WORKING DATA section start
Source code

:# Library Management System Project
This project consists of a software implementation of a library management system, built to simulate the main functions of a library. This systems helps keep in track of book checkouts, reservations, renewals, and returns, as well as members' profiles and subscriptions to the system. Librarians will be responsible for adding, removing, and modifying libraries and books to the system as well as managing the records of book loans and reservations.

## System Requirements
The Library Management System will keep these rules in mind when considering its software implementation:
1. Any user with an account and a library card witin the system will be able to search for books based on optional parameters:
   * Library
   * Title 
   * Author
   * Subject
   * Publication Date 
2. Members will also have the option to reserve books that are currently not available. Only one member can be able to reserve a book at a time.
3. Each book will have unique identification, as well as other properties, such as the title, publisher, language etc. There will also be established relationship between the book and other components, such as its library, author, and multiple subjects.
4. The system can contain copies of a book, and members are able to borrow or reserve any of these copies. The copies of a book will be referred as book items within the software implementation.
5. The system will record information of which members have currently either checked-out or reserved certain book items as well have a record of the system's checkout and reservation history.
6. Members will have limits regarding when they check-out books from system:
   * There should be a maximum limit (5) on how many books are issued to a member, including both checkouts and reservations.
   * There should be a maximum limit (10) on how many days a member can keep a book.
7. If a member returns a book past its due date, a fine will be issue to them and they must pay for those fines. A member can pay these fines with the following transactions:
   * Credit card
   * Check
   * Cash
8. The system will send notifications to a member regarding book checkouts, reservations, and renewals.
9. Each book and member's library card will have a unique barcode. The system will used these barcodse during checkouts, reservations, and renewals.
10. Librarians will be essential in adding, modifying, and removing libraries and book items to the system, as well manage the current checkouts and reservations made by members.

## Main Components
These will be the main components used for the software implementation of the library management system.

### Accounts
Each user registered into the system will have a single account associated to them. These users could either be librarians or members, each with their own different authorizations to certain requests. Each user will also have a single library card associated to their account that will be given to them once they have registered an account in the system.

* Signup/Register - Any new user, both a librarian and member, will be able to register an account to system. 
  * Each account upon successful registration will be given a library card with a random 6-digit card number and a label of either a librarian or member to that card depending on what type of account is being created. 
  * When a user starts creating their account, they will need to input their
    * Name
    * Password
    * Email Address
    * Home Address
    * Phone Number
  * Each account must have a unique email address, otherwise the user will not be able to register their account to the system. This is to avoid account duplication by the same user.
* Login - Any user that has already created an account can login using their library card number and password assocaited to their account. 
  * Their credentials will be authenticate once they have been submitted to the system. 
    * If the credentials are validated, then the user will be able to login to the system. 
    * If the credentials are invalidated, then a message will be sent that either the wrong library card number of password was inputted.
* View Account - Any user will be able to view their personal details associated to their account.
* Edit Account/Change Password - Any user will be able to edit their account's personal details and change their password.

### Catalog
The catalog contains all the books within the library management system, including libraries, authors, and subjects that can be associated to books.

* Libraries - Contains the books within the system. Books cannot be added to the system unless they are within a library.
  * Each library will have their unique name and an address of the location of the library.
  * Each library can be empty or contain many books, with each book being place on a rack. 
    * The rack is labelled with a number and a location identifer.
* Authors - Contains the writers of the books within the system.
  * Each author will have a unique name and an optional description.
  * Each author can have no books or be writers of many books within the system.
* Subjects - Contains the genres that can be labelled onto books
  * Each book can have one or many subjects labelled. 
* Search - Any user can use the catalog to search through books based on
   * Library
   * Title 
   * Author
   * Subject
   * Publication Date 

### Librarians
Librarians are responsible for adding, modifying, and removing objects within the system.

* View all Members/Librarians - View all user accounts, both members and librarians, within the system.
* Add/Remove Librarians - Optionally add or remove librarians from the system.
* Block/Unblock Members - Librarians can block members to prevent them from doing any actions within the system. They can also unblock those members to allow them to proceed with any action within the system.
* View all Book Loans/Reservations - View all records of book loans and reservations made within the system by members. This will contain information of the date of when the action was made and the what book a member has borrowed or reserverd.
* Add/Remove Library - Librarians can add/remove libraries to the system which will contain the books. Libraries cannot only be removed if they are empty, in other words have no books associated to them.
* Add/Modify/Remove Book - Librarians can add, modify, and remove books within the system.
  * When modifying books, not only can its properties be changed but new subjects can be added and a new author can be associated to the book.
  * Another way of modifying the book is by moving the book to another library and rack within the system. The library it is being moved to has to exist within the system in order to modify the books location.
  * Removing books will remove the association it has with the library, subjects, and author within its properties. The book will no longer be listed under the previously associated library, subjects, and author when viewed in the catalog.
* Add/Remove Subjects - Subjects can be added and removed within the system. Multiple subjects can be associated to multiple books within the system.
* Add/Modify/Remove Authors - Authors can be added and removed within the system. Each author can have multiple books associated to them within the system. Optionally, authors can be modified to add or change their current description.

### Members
WORKING DATA section end
- [ACTION ITEM] Please copy each line of the material that has the string "able" somewhere in it.

- [WRITTEN ANSWER]
1. Any user with an account and a library card witin the system will be able to search for books based on optional parameters:
2. Members will also have the option to reserve books that are currently not available. Only one member can be able to reserve a book at a time.
4. The system can contain copies of a book, and members are able to borrow or reserve any of these copies. The copies of a book will be referred as book items within the software implementation.
* Signup/Register - Any new user, both a librarian and member, will be able to register an account to system. 
  * Each account must have a unique email address, otherwise the user will not be able to register their account to the system. This is to avoid account duplication by the same user.
    * If the credentials are validated, then the user will be able to login to the system. 
* View Account - Any user will be able to view their personal details associated to their account.
* Edit Account/Change Password - Any user will be able to edit their account's personal details and change their password.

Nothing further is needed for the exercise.